Sistem e-Budgeting bukan hanya menjadi keuntungan bagi Pemda, bagi DPRD pun sistem ini mempermudah fungsi pengawasan pada proses e-Procurement. Sedangkan bagi publik, sistem e-Budgeting dapat membuka ruang pengawasan kebijakan daerah karena publik adalah penyumbang APBD.

Sekalipun belum ada jaminan bahwa proses e-Budgeting dan e-Procurement 100% benar, akan tetapi sistem ini harus dibangun dengan baik, dengan kemauan leader yang kuat dalam penerapannya. Selain itu SKPD yang ada di lingkungan tersebut juga harus punya komitmen kuat dalam menjaga transparansi dan jujur.

Abdullah pun menegaskan bahwa modus praktek korupsi sudah dimulai saat proses perencanaan dan penganggaran. Hal ini tertuang dalam program fiktif, objek penerimaan program fiktif, mark up kebutuhan, dan mark down penerimaan daerah.

Karena itu, kasus yang terjadi di DKI adalah capture dari proses penganggaran yang ada di Indonesia. Saat ini dibutuhkan keberanian untuk keluar dari zona nyaman yang selama ini sangat merugikan negara dan rakyat.

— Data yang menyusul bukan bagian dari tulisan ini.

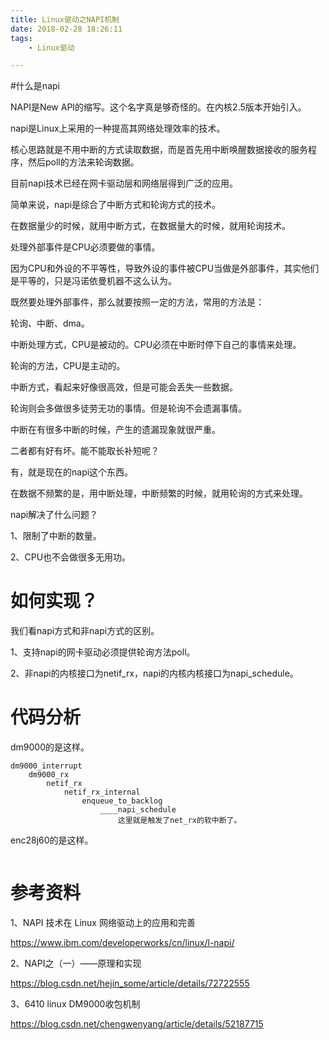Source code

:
 ```yaml
---
title: Linux驱动之NAPI机制
date: 2018-02-28 18:26:11
tags:
	- Linux驱动

---
```




#什么是napi

NAPI是New API的缩写。这个名字真是够奇怪的。在内核2.5版本开始引入。

napi是Linux上采用的一种提高其网络处理效率的技术。

核心思路就是不用中断的方式读取数据，而是首先用中断唤醒数据接收的服务程序，然后poll的方法来轮询数据。

目前napi技术已经在网卡驱动层和网络层得到广泛的应用。

简单来说，napi是综合了中断方式和轮询方式的技术。

在数据量少的时候，就用中断方式，在数据量大的时候，就用轮询技术。



处理外部事件是CPU必须要做的事情。

因为CPU和外设的不平等性，导致外设的事件被CPU当做是外部事件，其实他们是平等的，只是冯诺依曼机器不这么认为。

既然要处理外部事件，那么就要按照一定的方法，常用的方法是：

轮询、中断、dma。

中断处理方式，CPU是被动的。CPU必须在中断时停下自己的事情来处理。

轮询的方法，CPU是主动的。

中断方式，看起来好像很高效，但是可能会丢失一些数据。

轮询则会多做很多徒劳无功的事情。但是轮询不会遗漏事情。

中断在有很多中断的时候，产生的遗漏现象就很严重。

二者都有好有坏。能不能取长补短呢？

有，就是现在的napi这个东西。

在数据不频繁的是，用中断处理，中断频繁的时候，就用轮询的方式来处理。

napi解决了什么问题？

1、限制了中断的数量。

2、CPU也不会做很多无用功。



# 如何实现？

我们看napi方式和非napi方式的区别。

1、支持napi的网卡驱动必须提供轮询方法poll。

2、非napi的内核接口为netif_rx，napi的内核内核接口为napi_schedule。

# 代码分析

dm9000的是这样。

```
dm9000_interrupt
	dm9000_rx
		netif_rx
			netif_rx_internal
				enqueue_to_backlog
					____napi_schedule
						这里就是触发了net_rx的软中断了。
```

enc28j60的是这样。

```

```





# 参考资料

1、NAPI 技术在 Linux 网络驱动上的应用和完善

https://www.ibm.com/developerworks/cn/linux/l-napi/

2、NAPI之（一）——原理和实现

https://blog.csdn.net/hejin_some/article/details/72722555

3、6410 linux DM9000收包机制

https://blog.csdn.net/chengwenyang/article/details/52187715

Karena proses penganggaran adalah proses politik, kepentingan untuk mendapatkan rente guna mengembalikan modal politik kemungkinan terjadi. Karenanya Menteri Dalam Negeri (Mendagri) harus tegas menggunakan kewenangannya dalam mendorong birokrasi Pemda yang baik. Pada kasus DKI, segala tendesi harus dapat dilaporkan ke penegak hukum agar dapat ditindaklanjuti,” tegasnya.